**Entries shown:**
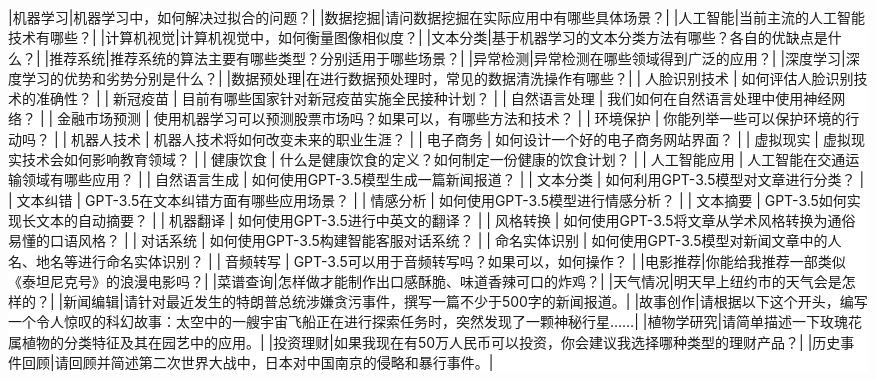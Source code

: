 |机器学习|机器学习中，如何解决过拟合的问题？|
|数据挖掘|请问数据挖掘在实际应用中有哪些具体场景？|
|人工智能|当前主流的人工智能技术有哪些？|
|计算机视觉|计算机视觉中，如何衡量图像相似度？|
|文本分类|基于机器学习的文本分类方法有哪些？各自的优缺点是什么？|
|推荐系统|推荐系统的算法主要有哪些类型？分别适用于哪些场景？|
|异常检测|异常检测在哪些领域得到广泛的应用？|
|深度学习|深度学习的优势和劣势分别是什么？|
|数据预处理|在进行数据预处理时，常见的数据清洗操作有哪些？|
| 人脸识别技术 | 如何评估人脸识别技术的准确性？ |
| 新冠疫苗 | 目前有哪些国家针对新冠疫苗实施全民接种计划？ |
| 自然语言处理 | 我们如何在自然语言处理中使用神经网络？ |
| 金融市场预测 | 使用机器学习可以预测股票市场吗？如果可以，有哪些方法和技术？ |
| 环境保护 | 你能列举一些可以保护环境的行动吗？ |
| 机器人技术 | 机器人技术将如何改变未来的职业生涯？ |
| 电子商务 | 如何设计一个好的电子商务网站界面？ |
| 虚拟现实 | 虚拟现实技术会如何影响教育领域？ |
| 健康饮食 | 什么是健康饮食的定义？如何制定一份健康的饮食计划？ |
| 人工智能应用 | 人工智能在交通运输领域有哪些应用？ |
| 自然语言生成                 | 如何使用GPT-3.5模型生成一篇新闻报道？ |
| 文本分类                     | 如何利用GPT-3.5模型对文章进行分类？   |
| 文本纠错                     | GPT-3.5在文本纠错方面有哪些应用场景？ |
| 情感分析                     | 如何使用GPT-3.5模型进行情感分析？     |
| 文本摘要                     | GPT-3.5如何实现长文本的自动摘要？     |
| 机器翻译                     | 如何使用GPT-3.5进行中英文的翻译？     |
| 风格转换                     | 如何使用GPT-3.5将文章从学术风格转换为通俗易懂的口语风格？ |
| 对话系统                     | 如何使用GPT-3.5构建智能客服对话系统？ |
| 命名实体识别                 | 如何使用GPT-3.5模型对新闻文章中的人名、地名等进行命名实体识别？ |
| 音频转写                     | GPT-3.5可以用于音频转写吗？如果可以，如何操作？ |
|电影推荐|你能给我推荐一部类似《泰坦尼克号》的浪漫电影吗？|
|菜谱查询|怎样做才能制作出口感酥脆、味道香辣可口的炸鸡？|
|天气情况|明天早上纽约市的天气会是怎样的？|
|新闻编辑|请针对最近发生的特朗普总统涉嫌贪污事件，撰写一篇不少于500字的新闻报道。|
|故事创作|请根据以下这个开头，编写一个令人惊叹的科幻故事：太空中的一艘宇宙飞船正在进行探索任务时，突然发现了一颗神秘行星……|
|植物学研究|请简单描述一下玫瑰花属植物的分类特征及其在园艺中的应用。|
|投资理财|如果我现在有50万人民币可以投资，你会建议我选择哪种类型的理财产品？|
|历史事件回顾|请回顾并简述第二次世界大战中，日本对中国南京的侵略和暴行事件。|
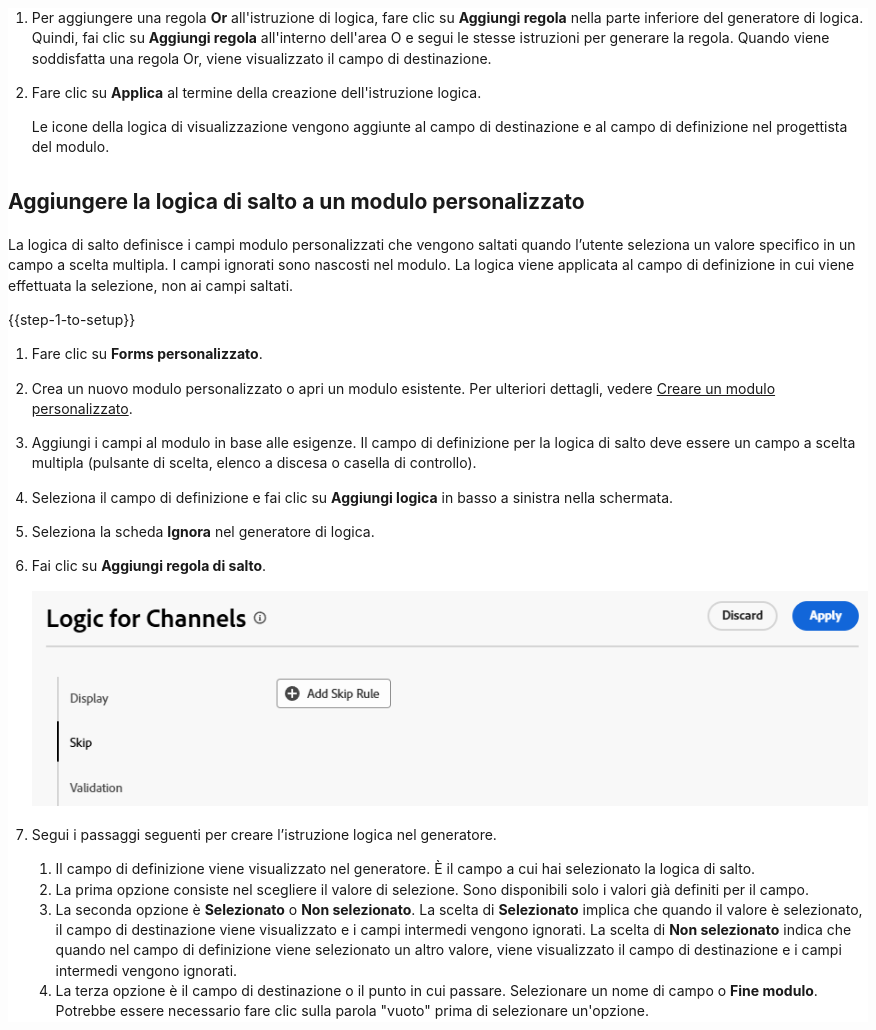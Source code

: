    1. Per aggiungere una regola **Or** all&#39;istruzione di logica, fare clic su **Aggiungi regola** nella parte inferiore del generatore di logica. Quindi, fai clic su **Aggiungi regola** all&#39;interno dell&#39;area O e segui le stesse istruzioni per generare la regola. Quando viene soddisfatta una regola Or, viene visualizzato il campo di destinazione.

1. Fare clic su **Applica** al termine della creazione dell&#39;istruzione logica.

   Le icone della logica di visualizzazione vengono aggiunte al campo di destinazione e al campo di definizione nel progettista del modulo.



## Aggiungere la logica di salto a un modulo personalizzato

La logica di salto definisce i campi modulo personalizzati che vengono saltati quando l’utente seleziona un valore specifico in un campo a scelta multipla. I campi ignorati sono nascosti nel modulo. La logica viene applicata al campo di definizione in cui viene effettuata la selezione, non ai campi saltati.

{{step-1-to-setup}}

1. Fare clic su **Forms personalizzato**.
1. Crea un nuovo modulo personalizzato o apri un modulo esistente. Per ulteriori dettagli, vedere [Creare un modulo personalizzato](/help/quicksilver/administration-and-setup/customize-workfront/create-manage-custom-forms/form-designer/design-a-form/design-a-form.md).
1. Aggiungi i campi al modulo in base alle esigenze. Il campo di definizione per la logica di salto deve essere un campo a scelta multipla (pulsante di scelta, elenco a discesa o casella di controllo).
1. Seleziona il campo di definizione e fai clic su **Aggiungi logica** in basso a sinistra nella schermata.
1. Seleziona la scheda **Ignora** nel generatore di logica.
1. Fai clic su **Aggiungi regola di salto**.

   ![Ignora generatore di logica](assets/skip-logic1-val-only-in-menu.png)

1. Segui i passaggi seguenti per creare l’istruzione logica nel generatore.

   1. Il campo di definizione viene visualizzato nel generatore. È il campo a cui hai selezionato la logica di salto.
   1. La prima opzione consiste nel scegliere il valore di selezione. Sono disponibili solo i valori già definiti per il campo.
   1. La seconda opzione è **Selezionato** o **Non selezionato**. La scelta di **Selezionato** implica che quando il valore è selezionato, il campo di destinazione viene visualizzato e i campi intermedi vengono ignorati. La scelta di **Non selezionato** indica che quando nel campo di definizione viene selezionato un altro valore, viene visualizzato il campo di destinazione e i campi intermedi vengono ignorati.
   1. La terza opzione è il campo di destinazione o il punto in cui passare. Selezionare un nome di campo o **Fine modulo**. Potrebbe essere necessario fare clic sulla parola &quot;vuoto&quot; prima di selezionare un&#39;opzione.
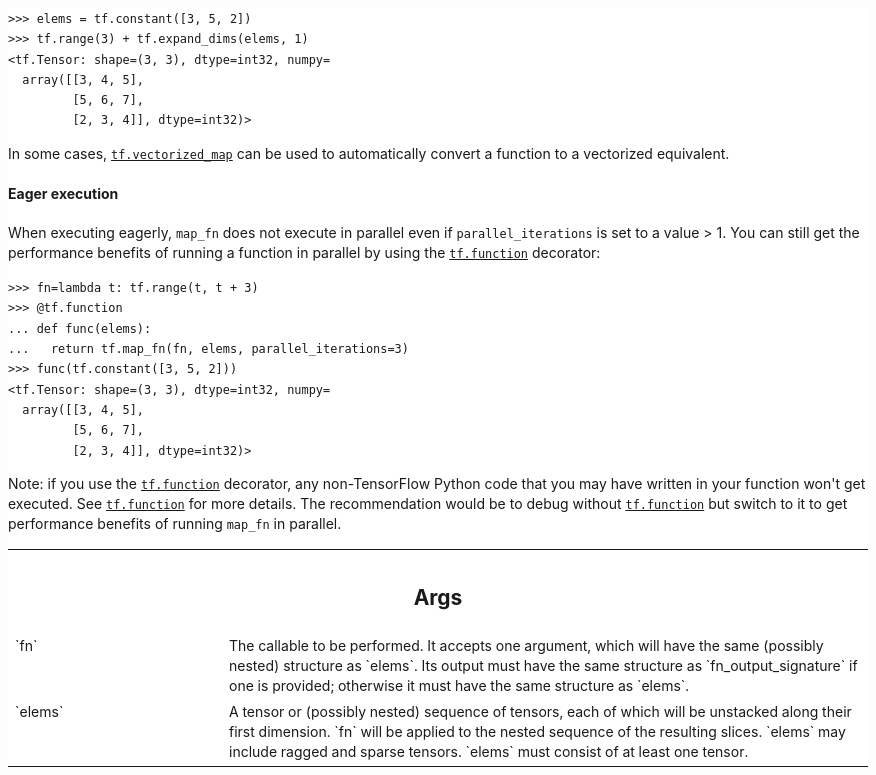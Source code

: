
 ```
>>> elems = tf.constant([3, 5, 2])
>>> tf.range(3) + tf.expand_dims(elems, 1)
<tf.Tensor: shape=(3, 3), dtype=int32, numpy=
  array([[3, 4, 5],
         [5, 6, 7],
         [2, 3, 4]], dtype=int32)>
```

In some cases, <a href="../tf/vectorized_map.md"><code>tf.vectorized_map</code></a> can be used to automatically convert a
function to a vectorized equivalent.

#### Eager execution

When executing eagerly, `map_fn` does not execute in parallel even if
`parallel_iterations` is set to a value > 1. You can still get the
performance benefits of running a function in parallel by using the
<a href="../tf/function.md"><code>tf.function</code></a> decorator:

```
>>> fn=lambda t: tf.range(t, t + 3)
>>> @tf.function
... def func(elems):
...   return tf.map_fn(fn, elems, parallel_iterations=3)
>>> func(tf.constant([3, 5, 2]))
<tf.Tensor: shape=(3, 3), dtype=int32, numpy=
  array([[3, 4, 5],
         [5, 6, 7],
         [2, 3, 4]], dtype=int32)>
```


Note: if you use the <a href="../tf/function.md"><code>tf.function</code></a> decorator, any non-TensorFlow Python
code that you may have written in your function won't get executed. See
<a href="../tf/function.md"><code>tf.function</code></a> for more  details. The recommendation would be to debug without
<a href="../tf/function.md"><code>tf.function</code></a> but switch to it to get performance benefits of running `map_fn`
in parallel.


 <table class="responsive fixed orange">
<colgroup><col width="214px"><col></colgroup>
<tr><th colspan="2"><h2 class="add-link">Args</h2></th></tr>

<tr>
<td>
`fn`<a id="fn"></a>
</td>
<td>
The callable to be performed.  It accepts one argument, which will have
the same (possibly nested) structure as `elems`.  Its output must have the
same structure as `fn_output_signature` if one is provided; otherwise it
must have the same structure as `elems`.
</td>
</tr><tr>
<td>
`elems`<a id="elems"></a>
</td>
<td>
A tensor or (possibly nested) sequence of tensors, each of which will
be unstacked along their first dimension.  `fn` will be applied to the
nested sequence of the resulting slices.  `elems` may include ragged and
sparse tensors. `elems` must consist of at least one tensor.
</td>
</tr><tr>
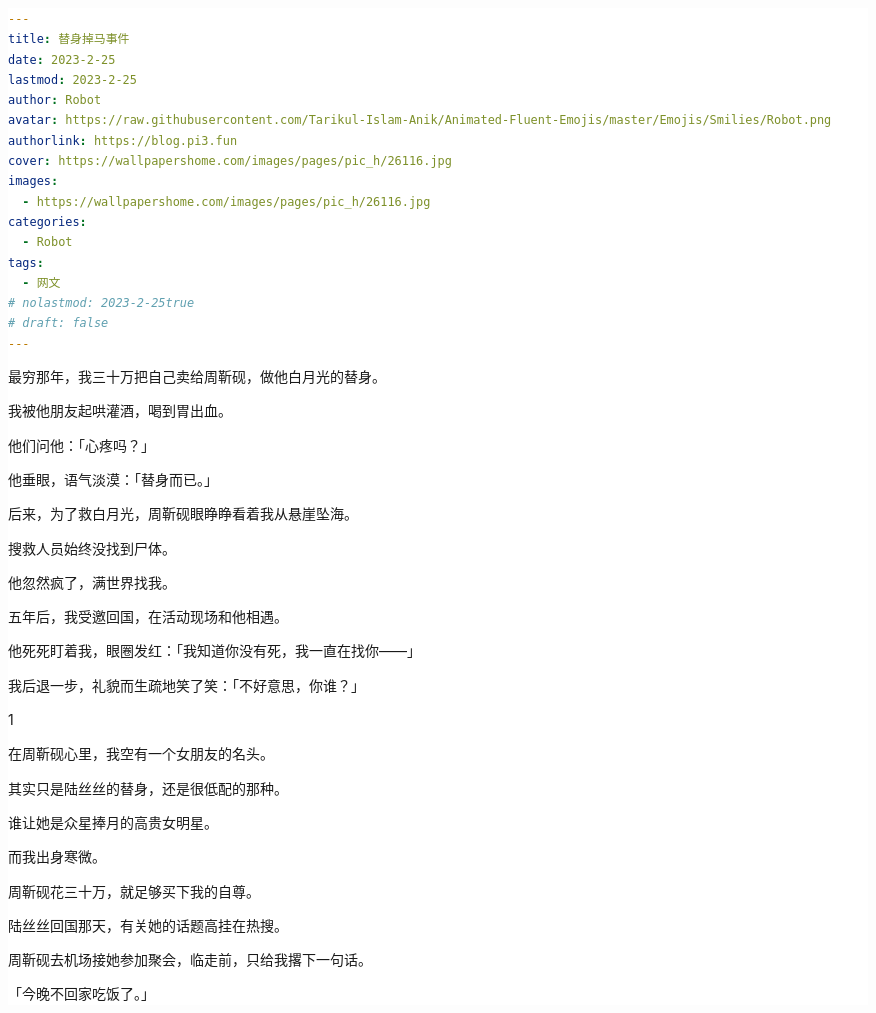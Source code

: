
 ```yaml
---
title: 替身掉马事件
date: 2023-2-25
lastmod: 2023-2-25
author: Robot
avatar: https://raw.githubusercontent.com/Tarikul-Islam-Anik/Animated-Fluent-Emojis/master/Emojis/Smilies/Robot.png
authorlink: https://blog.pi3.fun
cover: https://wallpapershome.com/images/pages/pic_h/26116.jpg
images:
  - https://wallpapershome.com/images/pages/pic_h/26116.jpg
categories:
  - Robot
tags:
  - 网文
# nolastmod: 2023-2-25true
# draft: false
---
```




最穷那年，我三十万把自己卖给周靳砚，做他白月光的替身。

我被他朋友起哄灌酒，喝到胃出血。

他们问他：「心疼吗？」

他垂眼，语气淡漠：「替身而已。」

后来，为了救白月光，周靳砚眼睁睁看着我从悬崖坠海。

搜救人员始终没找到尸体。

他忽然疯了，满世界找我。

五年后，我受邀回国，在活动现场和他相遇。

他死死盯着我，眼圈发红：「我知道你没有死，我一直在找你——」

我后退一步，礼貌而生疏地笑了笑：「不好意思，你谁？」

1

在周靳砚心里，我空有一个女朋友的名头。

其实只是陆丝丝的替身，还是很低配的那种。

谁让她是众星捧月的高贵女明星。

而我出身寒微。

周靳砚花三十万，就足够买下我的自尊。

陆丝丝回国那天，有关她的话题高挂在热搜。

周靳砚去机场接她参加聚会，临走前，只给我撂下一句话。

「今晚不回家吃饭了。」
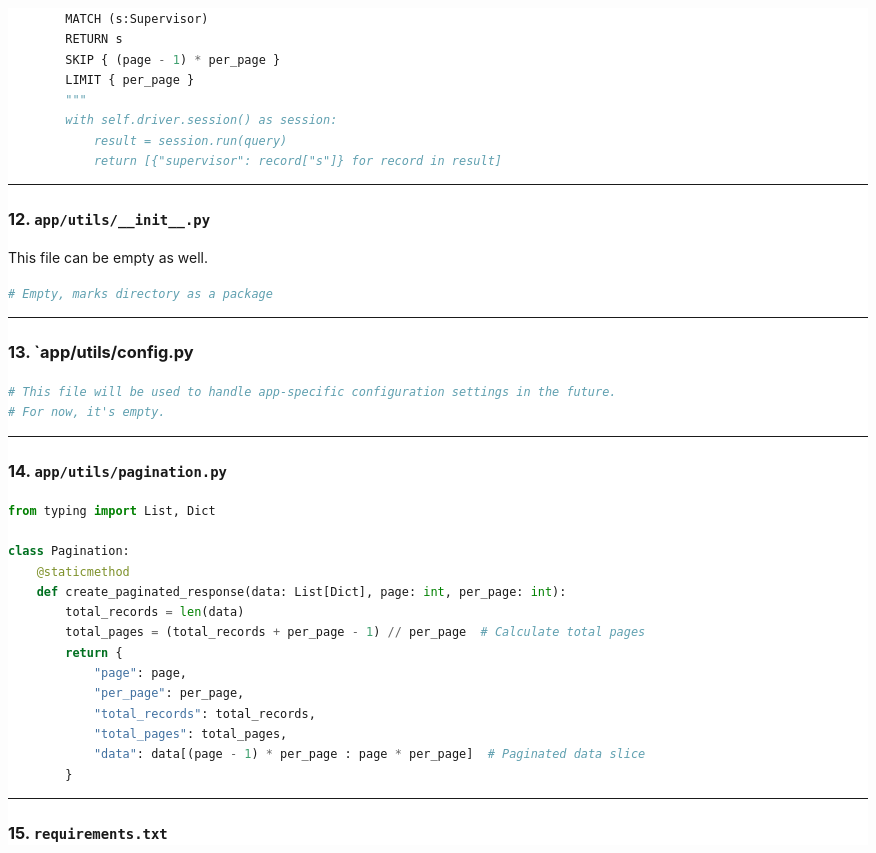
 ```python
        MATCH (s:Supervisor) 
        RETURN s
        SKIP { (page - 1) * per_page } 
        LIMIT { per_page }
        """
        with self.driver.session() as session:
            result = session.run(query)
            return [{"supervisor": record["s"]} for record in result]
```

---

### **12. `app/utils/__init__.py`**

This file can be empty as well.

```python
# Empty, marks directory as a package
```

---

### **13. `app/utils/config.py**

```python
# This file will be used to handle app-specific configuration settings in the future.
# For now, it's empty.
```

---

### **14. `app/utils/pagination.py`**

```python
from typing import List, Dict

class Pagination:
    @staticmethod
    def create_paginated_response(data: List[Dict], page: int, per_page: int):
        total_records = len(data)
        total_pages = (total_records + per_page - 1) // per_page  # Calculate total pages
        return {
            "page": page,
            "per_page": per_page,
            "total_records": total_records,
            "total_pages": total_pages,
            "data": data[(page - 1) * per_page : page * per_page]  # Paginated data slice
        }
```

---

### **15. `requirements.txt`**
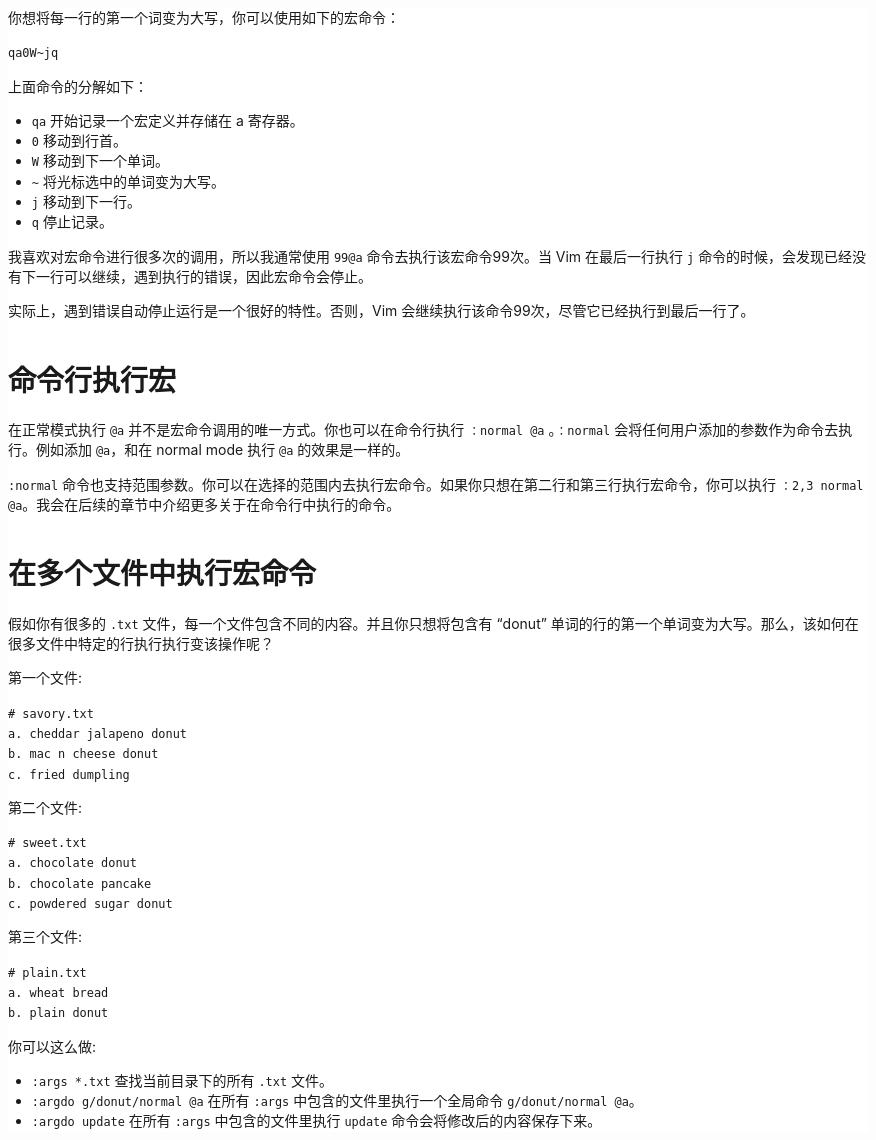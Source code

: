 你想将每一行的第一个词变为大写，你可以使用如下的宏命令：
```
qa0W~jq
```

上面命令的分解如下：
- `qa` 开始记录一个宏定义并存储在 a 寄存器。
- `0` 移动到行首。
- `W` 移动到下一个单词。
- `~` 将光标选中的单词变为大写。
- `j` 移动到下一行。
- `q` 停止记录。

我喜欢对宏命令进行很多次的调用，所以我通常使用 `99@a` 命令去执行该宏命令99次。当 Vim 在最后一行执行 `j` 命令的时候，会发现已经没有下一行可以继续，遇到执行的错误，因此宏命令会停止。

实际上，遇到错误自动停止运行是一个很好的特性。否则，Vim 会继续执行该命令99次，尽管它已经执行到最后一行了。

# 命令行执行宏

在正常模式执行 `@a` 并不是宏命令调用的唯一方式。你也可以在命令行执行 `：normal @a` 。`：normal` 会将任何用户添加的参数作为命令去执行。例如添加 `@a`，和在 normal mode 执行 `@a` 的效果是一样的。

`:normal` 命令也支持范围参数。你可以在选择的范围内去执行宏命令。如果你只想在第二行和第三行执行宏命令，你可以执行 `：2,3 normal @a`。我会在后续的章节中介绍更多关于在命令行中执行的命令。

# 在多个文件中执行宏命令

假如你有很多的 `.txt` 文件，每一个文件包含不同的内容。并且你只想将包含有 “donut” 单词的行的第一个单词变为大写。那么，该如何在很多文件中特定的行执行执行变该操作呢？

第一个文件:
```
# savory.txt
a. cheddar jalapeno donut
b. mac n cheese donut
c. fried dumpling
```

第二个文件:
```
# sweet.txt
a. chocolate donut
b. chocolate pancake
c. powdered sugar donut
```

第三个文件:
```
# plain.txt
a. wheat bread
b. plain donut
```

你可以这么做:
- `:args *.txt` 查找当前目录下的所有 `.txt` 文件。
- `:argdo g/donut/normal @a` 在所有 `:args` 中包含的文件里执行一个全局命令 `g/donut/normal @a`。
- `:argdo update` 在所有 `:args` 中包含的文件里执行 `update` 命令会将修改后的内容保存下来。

**What you have to do:** Each line of the records that contains the string "same" must be copied.

**Answer for the task:**
the same (possibly nested) structure as `elems`.  Its output must have the
same structure as `fn_output_signature` if one is provided; otherwise it
must have the same structure as `elems`.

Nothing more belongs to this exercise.